School officials said a combined 6.9-mill levy proposed for the November ballot would be the first request for additional money Centerville City Schools has requested in six years, the longest the district has ever gone between levies, according to Superintendent Tom Henderson.
Board of education members Monday night took the first step to place a combination issue on the fall ballot that would provide 5.9 mills for operating expenses and 1 mill for permanent improvements.
Henderson cited enrollment, which grew by 300 students last year, and other reasons for the funding request.
“In addition to a growing student population and the regular inflationary costs of doing business, costs have risen for school safety needs, special education, preschool, College Credit Plus, social and emotional wellness and other unfunded state mandates in recent years,” he said.
Owners of a property valued at $100,000 would pay about $240 a year for the new levy, according to preliminary estimates.
The county auditor’s office must certify the total tax valuation of the district and the dollar amount that would be generated by the levy.
The board will then need to approve a second resolution to place the levy on the ballot, which should happen at its July meeting. The filing deadline with the Montgomery County Board of Elections for the November ballot is Aug. 7.
Without the additional operating levy being considered, Henderson said the district will be faced with making cuts to staff and educational programs.
Henderson said district leaders have watched the financial forecast for more than a year.
“ Since the start of 2019, we’ve been reaching out to our community and gathering information through in-depth phone interviews, through focus groups and also through phone surveys with our community,” he said.
During the 2018-19 school year, the district’s expenses began to exceed its revenue, prompting use of reserve funds, he said.
“Additional funding is now needed to ensure we can keep and attract quality teachers, provide up-to-date educational technology and maintain reasonable class sizes,” Henderson said.
The board indicated that the district’s school facilities are aging — noting that one of its buildings is 95 years old, and several others are more than 50 years old.
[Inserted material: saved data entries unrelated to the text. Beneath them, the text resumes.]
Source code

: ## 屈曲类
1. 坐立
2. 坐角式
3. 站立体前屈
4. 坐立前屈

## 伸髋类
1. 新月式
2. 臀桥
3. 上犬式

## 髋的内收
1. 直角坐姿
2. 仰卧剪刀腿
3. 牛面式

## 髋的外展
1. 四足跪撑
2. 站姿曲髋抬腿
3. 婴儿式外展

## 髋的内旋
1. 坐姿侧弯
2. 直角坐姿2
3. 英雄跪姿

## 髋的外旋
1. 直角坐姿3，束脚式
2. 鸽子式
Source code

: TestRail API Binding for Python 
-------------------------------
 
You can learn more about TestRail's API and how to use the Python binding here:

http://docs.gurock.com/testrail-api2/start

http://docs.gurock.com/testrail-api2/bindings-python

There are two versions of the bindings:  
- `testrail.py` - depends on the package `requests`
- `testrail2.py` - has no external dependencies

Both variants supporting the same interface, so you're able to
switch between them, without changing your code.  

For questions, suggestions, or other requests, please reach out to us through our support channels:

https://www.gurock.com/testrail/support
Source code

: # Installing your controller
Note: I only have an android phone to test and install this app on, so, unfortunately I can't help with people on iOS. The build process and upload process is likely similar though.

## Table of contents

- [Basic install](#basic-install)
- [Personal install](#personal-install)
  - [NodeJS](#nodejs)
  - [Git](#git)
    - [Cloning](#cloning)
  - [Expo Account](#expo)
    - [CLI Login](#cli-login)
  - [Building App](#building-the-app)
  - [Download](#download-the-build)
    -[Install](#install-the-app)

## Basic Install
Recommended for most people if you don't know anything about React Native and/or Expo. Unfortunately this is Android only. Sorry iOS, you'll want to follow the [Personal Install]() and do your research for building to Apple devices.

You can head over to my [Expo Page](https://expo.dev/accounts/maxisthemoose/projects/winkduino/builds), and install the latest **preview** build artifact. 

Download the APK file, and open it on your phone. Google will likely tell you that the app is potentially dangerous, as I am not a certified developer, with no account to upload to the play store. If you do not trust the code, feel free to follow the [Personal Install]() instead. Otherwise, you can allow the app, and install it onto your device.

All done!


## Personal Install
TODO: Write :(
Maintaining the facilities and providing a safe and effective learning environment is a high priority for the board.
Treasurer Mitch Biederman noted in his report that 13.7 percent of the district’s general fund revenue comes from the state funding formula, which is why the school district must rely on local taxpayer support.
“We are thankful that our community has historically supported our district well,” he said. “Next month I will be able to report the actual revenue to the board in all categories. We should have a new governor-approved state funded biannual budget that I will be able to share more information next month.”